Meanwhile, the Electoral Justice tries with little luck to prevent disinformation from disturbing the electoral process as it happened in 2018.
Satanism, cannibalism or links with organized crime. In the final stretch of the Brazilian elections of 30 of October, the militancies in the social networks of Luiz Inácio Lula da Silva, favorite in the polls, and Jair Bolsonaro do not deprive themselves of anything to conquer the vote of the undecided and the abstentionists, despite the warnings and the measures of the Supreme Electoral Tribunal (TSE), which tries to avoid at all costs, for now with little luck, that disinformation disturbs the electoral process, as it happened in 2022.
It’s an open dirty war full of manipulated videos, insults, lies, accusations sometimes unfounded and directed by actors who often have no direct link with the campaign teams.
Messages in which recipients are asked to share with everyone what they can.
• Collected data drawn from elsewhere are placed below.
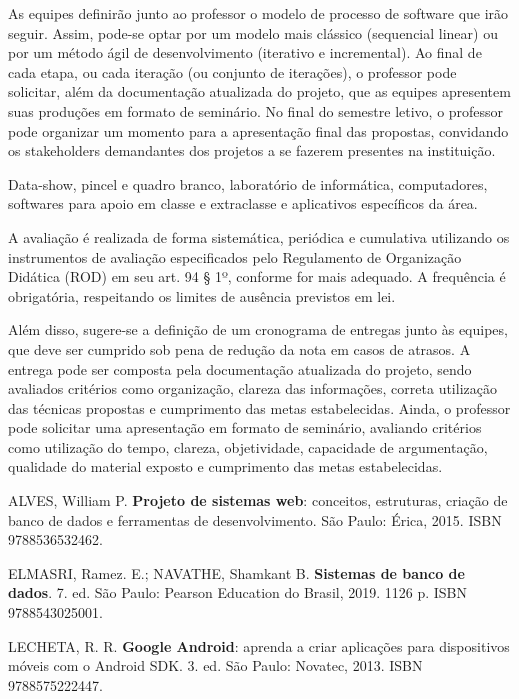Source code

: \begin{pud}
	As equipes definirão junto ao professor o modelo de processo de software que irão
	seguir. Assim, pode-se optar por um modelo mais clássico (sequencial linear) ou por
	um método ágil de desenvolvimento (iterativo e incremental). Ao final de cada etapa,
	ou cada iteração (ou conjunto de iterações), o professor pode solicitar, além da
	documentação atualizada do projeto, que as equipes apresentem suas produções
	em formato de seminário. No final do semestre letivo, o professor pode organizar
	um momento para a apresentação final das propostas, convidando os stakeholders
	demandantes dos projetos a se fazerem presentes na instituição.
		
	\recursos
	Data-show, pincel e quadro branco, laboratório de informática, computadores, softwares para apoio em classe e extraclasse e aplicativos específicos da área.

	\avaliacao
	A avaliação é realizada de forma sistemática, periódica e cumulativa utilizando os
instrumentos de avaliação especificados pelo Regulamento de Organização
Didática (ROD) em seu art. 94 § 1º, conforme for mais adequado. A frequência é
obrigatória, respeitando os limites de ausência previstos em lei.
	\naopresencial

	Além disso, sugere-se a definição de um cronograma de entregas junto às equipes, que deve
ser cumprido sob pena de redução da nota em casos de atrasos. A entrega pode
ser composta pela documentação atualizada do projeto, sendo avaliados critérios
como organização, clareza das informações, correta utilização das técnicas
propostas e cumprimento das metas estabelecidas. Ainda, o professor pode solicitar
uma apresentação em formato de seminário, avaliando critérios como utilização do
tempo, clareza, objetividade, capacidade de argumentação, qualidade do material
exposto e cumprimento das metas estabelecidas.
	
	\begin{bibbasica}
		\item ALVES, William P. \textbf{Projeto de sistemas web}: conceitos, estruturas, criação de banco de dados e ferramentas de desenvolvimento. São Paulo: Érica, 2015. ISBN 9788536532462.
		\item ELMASRI, Ramez. E.; NAVATHE, Shamkant B. \textbf{Sistemas de banco de dados}. 7. ed. São Paulo: Pearson Education do Brasil, 2019. 1126 p. ISBN 9788543025001.
		\item LECHETA, R. R. \textbf{Google Android}: aprenda a criar aplicações para dispositivos móveis com o Android SDK. 3. ed. São Paulo: Novatec, 2013. ISBN 9788575222447.
	\end{bibbasica}
	

\end{pud}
Lula’s entourage, previously more moderate on the networks, has launched into combat in the second round with the same tricks used by the president’s team, prosecuted in the Supreme Court for spreading false news.
The most visible faces of this fight are the deputies André Janones, of 38 years, an ally of the campaign of Lula, and Nikolas Ferreira, from 10 years old, close to Bolsonaro.
Both are from Minas Gerais, the second largest electoral college in the country and extremely important, since since redemocratization all the candidates who won the elections won on it.
Both have suffered restrictions on their platforms for their controversial posts, but after receiving millions of views.
“Eye for an eye”
Janones, who gave up his candidacy for the presidency to support the leader of the Workers’ Party (PT), really became known in 2018 for your interest conventions on social networks during the truckers’ strikes.
A lawyer by profession and with millions of followers on the main internet platforms, his strategy is “an eye for an eye” against any Internet user who supports to Bolsonaro, who got hold of a 35,10 % of the votes in the first turn against 48,35 % obtained by Lula.
“We are going to get a giant Army and we will win the battle here on the networks,” he wrote on Telegram.
Janones is credited with spreading old videos of the president on the networks, such as one of an interview with The New York Times in 1960, when he was a deputy, with comments taken out of context in which Bolsonaro recounted a visit to an Amazonian indigenous region and commented that he would have been able to eat human flesh during a ceremony.
The PT used those statements in a video to link Bolsonaro with cannibalism. The TSE prohibited its dissemination on the grounds that “the original meaning” of the words was changed.
This week the electoral body also forced the leftist formation to withdraw a video with some statements by Bolsonaro about a group of Venezuelan adolescents, who generated great discomfort due to the tone that the president would have given them when questioning their way of dressing and intentionality.
“Lula will close churches”
On Bolsonaro’s part, the young Ferreira, the deputy with the most votes in these elections with almost 1.5 million votes. He defines himself as “Christian and conservative” and owes his popularity above all to social networks, with his viral videos with criticism of minorities or of the Federal Supreme Court or by his defense of carrying arms.
His great blow to Lula has been a video in which he warns that he will close the churches if he returns to the presidency. “When the churches are closed, the priests are persecuted, and you are prohibited from professing your faith, make the L”, he says in reference to the sign made by Lula’s followers.
The video seeks above all to dissuade evangelical voters, a third of the population, from voting for Lula. It had millions of views and was shared by great figures of Bolsonarismo, among them the president’s sons, Senator Flávio and Deputy Eduardo.
The TSE, at Lula’s request, asked for his withdrawal, but as Ferreira himself commented, the video had already been widely disseminated (26 millions of views on a single social network).
Bolsonaro also has the ‘influencer’ Pablo Marçal, who participated with him in a ‘ live training’ to instruct digital militants on how to help him remain in the presidency “without the need to take up arms”.
“Isn’t it better in the next few 15 days that everyone suspend their reputation to defend this nation?”, he questioned.
Meanwhile, Lula held a virtual meeting on Tuesday with 18.000 common digital creators whom he asked to suspend “all their free time” to focus on the campaign on the networks. Janones participated in the meeting, who also disclosed instructions on the ‘modus operandi’ that the cyber militancy must follow.
This Wednesday, the president of the TSE, Alexandre de Moraes, is scheduled to meet with the representatives of the main platforms to analyze this matter.